Over the past 12 years, Italy has seen a reduction of over 140,000 retail businesses, including shops and street vendors, with declines particularly pronounced in historic centers and small towns. This trend, without effective urban regeneration policies and interventions to repurpose the more than 105,000 vacant shops (a quarter of which have been vacant for over a year), is expected to worsen, with the risk of losing another 114,000 retail businesses between now and 2035. Over a fifth of existing businesses would disappear, with serious consequences for the urban economy, quality of life, and social cohesion.

This situation emerges from an analysis by the Confcommercio Research Office in preparation for the national initiative "inCittà – Changing Spaces, Growing Urban Economies" on the future of cities and urban economies, taking place in Bologna from November 20th to 21st.

Confcommercio notes that an analysis of retail density (the ratio of shops to residents) also shows that many medium-large cities in central and northern Italy are more exposed to this phenomenon, while for some southern municipalities the decline is more limited, primarily due to the reduced use of online shopping.
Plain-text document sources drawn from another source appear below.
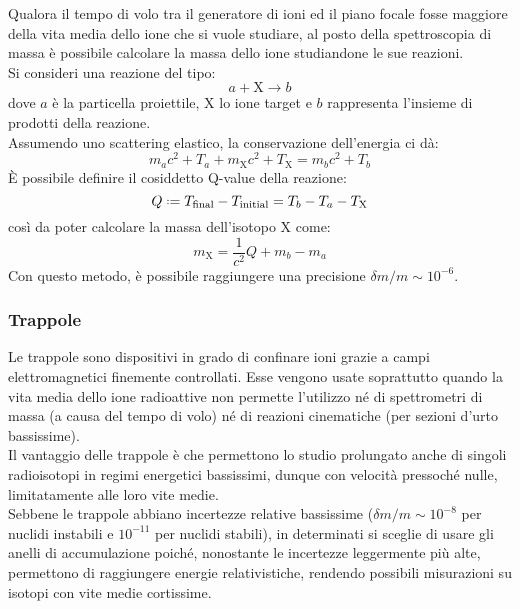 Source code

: Qualora il tempo di volo tra il generatore di ioni ed il piano focale fosse maggiore della vita media dello ione che si vuole studiare, al posto della spettroscopia di massa è possibile calcolare la massa dello ione studiandone le sue reazioni.\\
Si consideri una reazione del tipo:
\begin{equation}
	a + \text{X} \longrightarrow b
	\label{eq:1.19}
\end{equation}
dove $ a $ è la particella proiettile, $ \text{X} $ lo ione target e $ b $ rappresenta l'insieme di prodotti della reazione.\\
Assumendo uno scattering elastico, la conservazione dell'energia ci dà:
\begin{equation}
	m_a c^2 + T_a + m_{\text{X}} c^2 + T_{\text{X}} = m_b c^2 + T_b
	\label{eq:1.20}
\end{equation}
È possibile definire il cosiddetto Q-value della reazione:
\begin{equation}
	Q \defeq T_{\text{final}} - T_{\text{initial}} = T_b - T_a - T_{\text{X}}
	\label{eq:1.21}
\end{equation}
così da poter calcolare la massa dell'isotopo $ \text{X} $ come:
\begin{equation}
	m_{\text{X}} = \frac{1}{c^2} Q + m_b - m_a
	\label{eq:1.22}
\end{equation}
Con questo metodo, è possibile raggiungere una precisione $ \delta m / m \sim 10^{-6} $.

\subsubsection{Trappole}

Le trappole sono dispositivi in grado di confinare ioni grazie a campi elettromagnetici finemente controllati. Esse vengono usate soprattutto quando la vita media dello ione radioattive non permette l'utilizzo né di spettrometri di massa (a causa del tempo di volo) né di reazioni cinematiche (per sezioni d'urto bassissime).\\
Il vantaggio delle trappole è che permettono lo studio prolungato anche di singoli radioisotopi in regimi energetici bassissimi, dunque con velocità pressoché nulle, limitatamente alle loro vite medie.\\
Sebbene le trappole abbiano incertezze relative bassissime ($ \delta m / m \sim 10^{-8} $ per nuclidi instabili e $ 10^{-11} $ per nuclidi stabili), in determinati si sceglie di usare gli anelli di accumulazione poiché, nonostante le incertezze leggermente più alte, permettono di raggiungere energie relativistiche, rendendo possibili misurazioni su isotopi con vite medie cortissime.

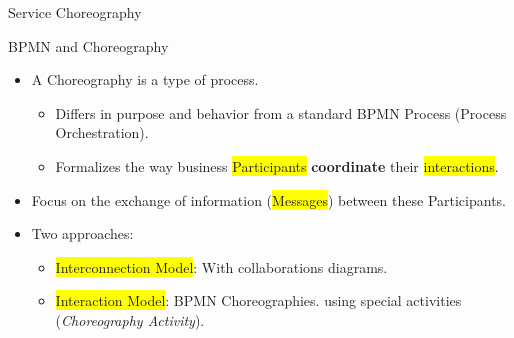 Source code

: \documentclass[xcolor=svgnames]{beamer}
\begin{document}
\begin{frame}{Service Choreography}
{          }
    \end{frame}




  \begin{frame}{BPMN and Choreography}
    \begin{itemize}
      \item <1-> A Choreography is a type of process.
	\begin{itemize}
	  \item Differs in purpose and behavior from a standard BPMN Process (Process Orchestration).
	  \item Formalizes the way business \colorbox{yellow}{Participants} \textbf{coordinate} their \colorbox{yellow}{interactions}.
	\end{itemize}
      \item <2-> Focus on the exchange of information (\colorbox{yellow}{Messages}) between these Participants.
      \item <3-> Two approaches:
	\begin{itemize}
	  \item <4-> \colorbox{yellow}{Interconnection Model}: With collaborations diagrams.
	  \item <5-> \colorbox{yellow}{Interaction Model}:  BPMN Choreographies. using special activities (\textit{Choreography Activity}).
	\end{itemize}
    \end{itemize}

  \end{frame}
\end{document}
Confcommercio proposes a National Urban Agenda to be developed jointly with the government, regions, and municipalities, to regenerate urban centers by promoting local economies and market-based service sector businesses. The goal: to create a stable and integrated framework for urban policies, harmonizing urban economic development districts and promoting shared tools. At the national level, stable coordination of urban and territorial policies is called for, promoting shared guidelines and the integration of various European and national programs and funds (NRRP, Cohesion Funds, URBACT); at the regional level, urban districts need to be enhanced and harmonized; at the municipal level, multi-year programs for the local economy are needed to combat commercial desertification.

"The desertification of shops," says Confcommercio President Carlo Sangalli, "is an economic, social, and cohesion problem: every closed shop means less safety, fewer services, and less social interaction in our cities. And without effective and timely urban regeneration interventions, we risk having veritable ghost towns by 2035."